Warunkiem koniecznym do utraty zbędnego tłuszczu jest przyjmowanie mniej kalorii w pożywieniu niż spalasz. Jeśli zatem twoje zapotrzebowanie na energię wynosi 2500 kilokalorii dziennie to aby zacząć chudnąć musisz zjeść pokarm, którego wartość energetyczna wynosi mniej niż 2500 kilokalorii.
I tutaj bardzo ważna uwaga dla ciebie – nie staraj się zbyt drastycznie ograniczać ilości przyjmowanych pokarmów, ponieważ twój organizm potraktuje to jako zagrożenie przetrwania, gdyż „pomyśli”, że w twoim otoczeniu zaczyna brakować jedzenia. Będzie to skutkować natychmiastowym spowolnieniem metabolizmu, co doprowadzi do pogorszenia samopoczucia, ogólnego obniżenia sprawności psychofizycznej, ospałości, huśtawki nastrojów a nawet depresji.
Nie musisz i nie powinieneś drastycznie ograniczać ilości przyjmowanych kalorii, wystarczy że twój bilans energetyczny wyniesie minus 200 kilokalorii dziennie, co nie będzie jakimś wielkim wyrzeczeniem i prawdopodobnie nawet nie odczujesz, że „jesteś na diecie”, a już pojawi się efekt chudnięcia i zaczniesz powoli zrzucać zbędne kilogramy.

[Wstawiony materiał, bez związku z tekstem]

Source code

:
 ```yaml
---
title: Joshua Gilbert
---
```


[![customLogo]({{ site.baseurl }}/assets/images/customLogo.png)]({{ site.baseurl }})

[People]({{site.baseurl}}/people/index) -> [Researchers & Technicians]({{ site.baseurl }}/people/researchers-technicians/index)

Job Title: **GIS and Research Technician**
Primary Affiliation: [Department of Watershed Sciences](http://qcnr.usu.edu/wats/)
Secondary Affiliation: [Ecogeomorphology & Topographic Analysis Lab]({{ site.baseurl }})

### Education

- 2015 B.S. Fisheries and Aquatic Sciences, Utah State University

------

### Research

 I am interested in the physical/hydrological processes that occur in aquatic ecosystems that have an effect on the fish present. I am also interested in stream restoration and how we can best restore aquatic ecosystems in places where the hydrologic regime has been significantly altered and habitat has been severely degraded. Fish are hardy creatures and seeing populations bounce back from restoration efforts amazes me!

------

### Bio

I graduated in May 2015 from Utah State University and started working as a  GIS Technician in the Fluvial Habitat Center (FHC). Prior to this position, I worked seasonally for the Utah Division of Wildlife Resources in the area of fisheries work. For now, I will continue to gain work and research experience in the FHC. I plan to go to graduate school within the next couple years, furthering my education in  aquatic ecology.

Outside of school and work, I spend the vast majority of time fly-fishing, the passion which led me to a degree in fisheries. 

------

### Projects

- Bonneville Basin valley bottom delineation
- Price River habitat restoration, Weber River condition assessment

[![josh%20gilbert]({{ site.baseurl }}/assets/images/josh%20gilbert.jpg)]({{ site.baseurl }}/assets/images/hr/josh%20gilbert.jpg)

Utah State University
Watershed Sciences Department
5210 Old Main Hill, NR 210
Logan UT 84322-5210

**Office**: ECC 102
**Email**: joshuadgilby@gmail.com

Kilogram tłuszczu w organizmie człowieka magazynuje około 7000 kilokalorii, więc zakładając, że uzyskujesz dziennie ujemny bilans energetyczny wynoszący 200 kilokalorii dziennie to już po tygodniu pozbędziesz się około 200 gramów zbędnego balastu bez żadnych wyrzeczeń ani głodzenia się! W następnym rozdziale podpowiemy ci jak to zrobić.

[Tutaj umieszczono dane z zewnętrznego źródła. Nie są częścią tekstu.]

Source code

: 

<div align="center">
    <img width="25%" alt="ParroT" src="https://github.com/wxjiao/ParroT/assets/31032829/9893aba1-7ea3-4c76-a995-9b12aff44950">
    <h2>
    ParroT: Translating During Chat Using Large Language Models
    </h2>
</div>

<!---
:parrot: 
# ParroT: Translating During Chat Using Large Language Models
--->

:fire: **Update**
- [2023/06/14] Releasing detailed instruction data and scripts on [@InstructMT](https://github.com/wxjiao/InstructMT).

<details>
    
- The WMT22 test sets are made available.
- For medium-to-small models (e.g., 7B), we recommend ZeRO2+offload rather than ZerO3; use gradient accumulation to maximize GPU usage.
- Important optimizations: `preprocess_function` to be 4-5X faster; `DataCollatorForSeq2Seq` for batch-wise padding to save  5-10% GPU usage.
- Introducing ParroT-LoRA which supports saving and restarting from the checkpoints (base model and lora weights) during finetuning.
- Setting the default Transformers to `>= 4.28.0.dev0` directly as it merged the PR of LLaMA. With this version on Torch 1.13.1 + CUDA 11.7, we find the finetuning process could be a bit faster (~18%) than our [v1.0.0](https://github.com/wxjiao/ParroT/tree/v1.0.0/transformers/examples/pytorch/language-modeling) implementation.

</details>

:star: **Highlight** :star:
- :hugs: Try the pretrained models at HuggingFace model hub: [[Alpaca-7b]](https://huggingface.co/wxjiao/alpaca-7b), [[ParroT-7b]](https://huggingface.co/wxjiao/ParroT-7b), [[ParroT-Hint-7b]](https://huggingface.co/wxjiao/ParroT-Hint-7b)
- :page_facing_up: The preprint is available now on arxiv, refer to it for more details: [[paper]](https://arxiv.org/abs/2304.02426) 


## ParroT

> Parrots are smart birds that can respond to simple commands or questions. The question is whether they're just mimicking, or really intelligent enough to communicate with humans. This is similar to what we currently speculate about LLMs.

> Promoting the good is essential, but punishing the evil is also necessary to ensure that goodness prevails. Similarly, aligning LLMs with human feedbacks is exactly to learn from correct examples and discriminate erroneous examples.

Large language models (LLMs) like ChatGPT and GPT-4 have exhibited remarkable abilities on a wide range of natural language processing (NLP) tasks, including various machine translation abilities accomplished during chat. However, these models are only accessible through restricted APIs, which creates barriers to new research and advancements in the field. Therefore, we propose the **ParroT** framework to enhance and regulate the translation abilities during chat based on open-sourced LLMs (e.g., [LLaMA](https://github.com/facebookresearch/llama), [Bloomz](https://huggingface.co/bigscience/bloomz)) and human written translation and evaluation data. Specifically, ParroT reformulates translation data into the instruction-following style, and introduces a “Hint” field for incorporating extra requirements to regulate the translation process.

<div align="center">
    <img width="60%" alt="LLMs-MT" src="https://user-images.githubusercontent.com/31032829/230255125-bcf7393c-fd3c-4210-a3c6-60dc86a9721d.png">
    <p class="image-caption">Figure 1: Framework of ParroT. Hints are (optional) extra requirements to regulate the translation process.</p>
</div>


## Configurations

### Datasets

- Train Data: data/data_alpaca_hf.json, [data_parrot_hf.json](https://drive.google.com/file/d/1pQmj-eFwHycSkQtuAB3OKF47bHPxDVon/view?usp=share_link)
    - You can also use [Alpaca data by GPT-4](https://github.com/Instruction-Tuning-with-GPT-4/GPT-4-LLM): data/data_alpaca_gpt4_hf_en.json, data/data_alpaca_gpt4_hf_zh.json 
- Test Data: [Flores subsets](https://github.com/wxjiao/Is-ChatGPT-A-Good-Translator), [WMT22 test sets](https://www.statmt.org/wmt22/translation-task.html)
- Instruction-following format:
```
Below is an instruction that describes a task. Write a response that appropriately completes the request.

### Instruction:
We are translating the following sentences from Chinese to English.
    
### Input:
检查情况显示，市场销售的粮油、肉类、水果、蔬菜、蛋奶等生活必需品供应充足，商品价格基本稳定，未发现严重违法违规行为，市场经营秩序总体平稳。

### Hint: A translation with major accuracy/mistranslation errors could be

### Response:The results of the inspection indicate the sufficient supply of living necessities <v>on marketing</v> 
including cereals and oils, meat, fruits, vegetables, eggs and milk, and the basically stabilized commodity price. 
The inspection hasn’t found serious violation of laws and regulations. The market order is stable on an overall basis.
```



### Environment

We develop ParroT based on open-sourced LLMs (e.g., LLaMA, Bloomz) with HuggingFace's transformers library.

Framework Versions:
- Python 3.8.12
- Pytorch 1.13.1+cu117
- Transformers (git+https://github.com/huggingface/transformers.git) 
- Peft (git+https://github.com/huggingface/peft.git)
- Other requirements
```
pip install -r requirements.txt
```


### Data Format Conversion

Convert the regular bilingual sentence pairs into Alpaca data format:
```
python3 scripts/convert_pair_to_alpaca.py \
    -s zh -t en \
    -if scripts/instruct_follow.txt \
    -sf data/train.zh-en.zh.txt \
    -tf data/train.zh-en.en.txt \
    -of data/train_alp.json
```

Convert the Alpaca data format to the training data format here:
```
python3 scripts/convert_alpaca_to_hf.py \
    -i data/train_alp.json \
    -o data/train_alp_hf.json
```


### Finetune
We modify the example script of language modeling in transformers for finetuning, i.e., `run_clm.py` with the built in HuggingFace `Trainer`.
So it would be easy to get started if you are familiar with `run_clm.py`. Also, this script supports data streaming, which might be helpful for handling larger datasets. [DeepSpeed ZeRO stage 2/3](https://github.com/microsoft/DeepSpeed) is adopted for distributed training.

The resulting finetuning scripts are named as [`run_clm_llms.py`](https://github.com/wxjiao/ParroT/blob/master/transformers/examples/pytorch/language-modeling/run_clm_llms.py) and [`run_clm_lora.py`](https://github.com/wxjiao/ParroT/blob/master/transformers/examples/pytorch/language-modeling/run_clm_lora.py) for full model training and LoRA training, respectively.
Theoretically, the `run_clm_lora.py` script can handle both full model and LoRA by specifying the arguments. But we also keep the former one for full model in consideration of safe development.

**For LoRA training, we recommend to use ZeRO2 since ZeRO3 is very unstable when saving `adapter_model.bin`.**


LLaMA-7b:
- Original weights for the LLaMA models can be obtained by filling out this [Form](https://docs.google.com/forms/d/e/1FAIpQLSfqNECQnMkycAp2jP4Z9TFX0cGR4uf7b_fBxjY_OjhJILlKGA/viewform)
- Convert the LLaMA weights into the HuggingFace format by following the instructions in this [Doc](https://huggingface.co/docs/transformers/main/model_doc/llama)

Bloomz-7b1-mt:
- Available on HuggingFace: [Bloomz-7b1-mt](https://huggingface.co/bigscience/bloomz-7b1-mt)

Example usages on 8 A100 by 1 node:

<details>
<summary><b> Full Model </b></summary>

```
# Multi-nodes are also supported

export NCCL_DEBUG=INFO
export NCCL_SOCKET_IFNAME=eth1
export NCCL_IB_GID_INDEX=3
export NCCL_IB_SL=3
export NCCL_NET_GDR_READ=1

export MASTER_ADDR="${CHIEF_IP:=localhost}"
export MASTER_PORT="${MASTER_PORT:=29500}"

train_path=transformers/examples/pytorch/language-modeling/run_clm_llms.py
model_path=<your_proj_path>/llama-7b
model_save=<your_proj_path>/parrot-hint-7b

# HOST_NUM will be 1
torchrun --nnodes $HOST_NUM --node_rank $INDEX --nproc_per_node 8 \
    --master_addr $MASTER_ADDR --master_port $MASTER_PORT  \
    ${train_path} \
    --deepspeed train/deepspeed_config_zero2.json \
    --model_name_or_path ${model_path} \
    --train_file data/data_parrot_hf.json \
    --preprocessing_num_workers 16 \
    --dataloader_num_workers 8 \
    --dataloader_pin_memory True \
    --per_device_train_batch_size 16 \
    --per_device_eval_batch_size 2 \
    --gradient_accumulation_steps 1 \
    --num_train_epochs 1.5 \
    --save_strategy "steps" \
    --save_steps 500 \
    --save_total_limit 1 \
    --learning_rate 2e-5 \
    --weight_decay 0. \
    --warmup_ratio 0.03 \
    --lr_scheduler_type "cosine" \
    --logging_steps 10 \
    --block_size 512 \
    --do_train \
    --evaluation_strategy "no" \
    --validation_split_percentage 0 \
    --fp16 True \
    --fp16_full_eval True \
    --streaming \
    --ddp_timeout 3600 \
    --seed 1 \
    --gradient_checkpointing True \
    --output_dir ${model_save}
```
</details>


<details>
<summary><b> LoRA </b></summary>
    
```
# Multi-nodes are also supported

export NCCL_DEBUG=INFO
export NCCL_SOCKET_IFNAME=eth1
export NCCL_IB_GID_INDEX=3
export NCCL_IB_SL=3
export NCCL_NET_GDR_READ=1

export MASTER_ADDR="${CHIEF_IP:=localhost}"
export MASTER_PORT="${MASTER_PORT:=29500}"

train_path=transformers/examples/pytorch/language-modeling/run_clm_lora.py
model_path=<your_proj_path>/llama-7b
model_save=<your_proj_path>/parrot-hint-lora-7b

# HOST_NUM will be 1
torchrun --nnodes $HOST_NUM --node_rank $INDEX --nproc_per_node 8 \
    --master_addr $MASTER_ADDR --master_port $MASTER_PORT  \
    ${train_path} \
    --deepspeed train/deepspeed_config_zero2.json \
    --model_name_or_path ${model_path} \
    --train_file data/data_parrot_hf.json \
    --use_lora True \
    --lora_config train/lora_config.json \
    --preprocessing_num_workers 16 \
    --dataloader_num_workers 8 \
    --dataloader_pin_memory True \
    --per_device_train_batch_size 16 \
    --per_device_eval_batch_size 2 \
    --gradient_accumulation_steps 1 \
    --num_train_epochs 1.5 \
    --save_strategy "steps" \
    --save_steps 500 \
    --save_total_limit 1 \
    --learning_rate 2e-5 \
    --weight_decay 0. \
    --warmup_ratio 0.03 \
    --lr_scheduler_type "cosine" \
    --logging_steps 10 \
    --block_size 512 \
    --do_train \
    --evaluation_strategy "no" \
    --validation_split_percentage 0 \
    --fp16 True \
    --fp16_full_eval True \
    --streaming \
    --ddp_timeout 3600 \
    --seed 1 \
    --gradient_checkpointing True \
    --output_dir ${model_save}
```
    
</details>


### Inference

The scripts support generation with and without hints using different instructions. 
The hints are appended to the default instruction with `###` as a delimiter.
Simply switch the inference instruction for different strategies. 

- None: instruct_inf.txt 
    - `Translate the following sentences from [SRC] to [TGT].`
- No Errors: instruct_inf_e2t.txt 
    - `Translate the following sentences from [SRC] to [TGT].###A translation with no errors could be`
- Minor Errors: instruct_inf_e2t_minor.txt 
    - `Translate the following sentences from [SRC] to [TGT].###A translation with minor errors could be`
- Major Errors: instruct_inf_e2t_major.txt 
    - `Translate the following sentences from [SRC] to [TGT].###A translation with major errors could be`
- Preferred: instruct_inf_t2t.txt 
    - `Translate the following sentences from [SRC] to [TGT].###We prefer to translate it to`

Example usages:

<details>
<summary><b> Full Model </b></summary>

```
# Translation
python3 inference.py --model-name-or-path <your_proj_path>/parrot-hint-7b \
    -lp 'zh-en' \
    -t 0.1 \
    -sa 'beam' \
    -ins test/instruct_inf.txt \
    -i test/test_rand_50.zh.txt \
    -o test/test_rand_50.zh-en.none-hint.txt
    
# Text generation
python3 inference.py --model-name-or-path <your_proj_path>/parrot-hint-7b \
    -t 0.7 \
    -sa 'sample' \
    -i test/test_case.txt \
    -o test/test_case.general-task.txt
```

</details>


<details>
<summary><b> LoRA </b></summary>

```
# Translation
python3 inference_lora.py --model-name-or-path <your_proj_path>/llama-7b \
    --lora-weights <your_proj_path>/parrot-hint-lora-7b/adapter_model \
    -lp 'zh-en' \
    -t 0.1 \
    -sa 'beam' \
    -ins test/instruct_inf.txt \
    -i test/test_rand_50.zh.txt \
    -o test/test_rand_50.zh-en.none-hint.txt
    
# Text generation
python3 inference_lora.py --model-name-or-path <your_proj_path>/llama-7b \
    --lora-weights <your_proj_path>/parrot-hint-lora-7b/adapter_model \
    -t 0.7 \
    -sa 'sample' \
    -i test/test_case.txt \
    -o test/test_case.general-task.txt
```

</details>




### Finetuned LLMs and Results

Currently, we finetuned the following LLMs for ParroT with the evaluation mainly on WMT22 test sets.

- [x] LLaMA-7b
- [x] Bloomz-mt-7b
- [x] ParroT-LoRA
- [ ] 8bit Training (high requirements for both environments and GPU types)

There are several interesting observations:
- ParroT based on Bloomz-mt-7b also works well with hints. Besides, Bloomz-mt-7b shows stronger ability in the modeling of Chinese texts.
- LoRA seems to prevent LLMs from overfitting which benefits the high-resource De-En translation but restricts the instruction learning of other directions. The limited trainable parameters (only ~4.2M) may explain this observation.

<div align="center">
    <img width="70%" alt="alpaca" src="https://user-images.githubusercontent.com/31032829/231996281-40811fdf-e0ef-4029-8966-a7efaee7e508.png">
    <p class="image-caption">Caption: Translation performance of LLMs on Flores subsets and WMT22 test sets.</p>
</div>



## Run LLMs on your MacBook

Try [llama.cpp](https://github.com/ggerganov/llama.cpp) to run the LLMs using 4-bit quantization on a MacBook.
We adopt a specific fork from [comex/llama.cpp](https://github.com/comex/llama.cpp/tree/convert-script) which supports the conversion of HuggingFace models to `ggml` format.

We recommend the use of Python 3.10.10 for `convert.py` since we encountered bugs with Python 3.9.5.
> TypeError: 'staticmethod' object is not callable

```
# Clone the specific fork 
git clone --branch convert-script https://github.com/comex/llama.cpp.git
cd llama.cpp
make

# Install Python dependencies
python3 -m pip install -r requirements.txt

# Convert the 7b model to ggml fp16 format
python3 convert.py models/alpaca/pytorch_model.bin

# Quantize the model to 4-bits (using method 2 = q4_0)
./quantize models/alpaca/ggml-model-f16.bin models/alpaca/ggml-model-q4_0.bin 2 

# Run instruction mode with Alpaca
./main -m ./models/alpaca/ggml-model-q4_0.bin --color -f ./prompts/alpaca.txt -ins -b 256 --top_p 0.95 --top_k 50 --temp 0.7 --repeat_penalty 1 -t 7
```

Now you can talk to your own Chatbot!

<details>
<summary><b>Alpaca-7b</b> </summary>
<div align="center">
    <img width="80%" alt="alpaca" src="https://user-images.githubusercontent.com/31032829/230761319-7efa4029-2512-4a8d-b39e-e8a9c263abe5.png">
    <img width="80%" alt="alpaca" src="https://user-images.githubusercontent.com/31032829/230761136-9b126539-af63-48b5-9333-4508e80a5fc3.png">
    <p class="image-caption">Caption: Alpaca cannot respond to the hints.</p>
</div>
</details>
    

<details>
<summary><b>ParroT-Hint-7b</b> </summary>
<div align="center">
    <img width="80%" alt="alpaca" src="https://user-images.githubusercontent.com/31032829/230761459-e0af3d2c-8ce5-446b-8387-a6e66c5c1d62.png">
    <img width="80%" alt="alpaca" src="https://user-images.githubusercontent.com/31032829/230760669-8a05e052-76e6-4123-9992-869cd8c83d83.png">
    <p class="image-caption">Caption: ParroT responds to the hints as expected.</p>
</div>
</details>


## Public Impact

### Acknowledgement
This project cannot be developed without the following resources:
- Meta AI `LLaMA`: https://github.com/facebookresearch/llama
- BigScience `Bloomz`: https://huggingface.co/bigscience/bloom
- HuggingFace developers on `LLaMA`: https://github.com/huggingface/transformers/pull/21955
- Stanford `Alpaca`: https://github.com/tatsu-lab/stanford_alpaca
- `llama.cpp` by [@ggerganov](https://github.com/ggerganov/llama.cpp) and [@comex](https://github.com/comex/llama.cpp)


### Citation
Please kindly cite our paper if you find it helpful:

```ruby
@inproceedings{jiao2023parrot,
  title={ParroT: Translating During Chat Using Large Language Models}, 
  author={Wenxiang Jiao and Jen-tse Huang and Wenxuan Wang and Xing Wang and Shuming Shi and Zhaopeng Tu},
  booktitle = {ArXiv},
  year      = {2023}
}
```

http://praktypedia.pl/Jak_szybko_schudn%C4%85%C4%87
poczytaj
21 kwietnia 2012, 09:32
spali miesnie ale waga nie wzrosnie ! zeby spalac tluszcz chodzi o kalorie nie o weglowodany ! Jasne ze dieta ma byc roznorodna i zeby szybciej spalac tluszcz trzeba jesc bialko.Jesli je duzo weglowodanow ale kalorycznie jest ponizej zapotrzebowania dziennego TO BEDZIE CHUDLA ! nie mowie ze beda chudly miesnie albo tluszcz to organizm sam dobiera sobie skad bierze energie- tluszcz lub glikogen oczywiscie po tym co zje i on to juz spali.Uwazam ze moglaby jesc sam ryz albo same ziemniaki i jesli kalorycznie bedzie dobrze to i TAK schudnie.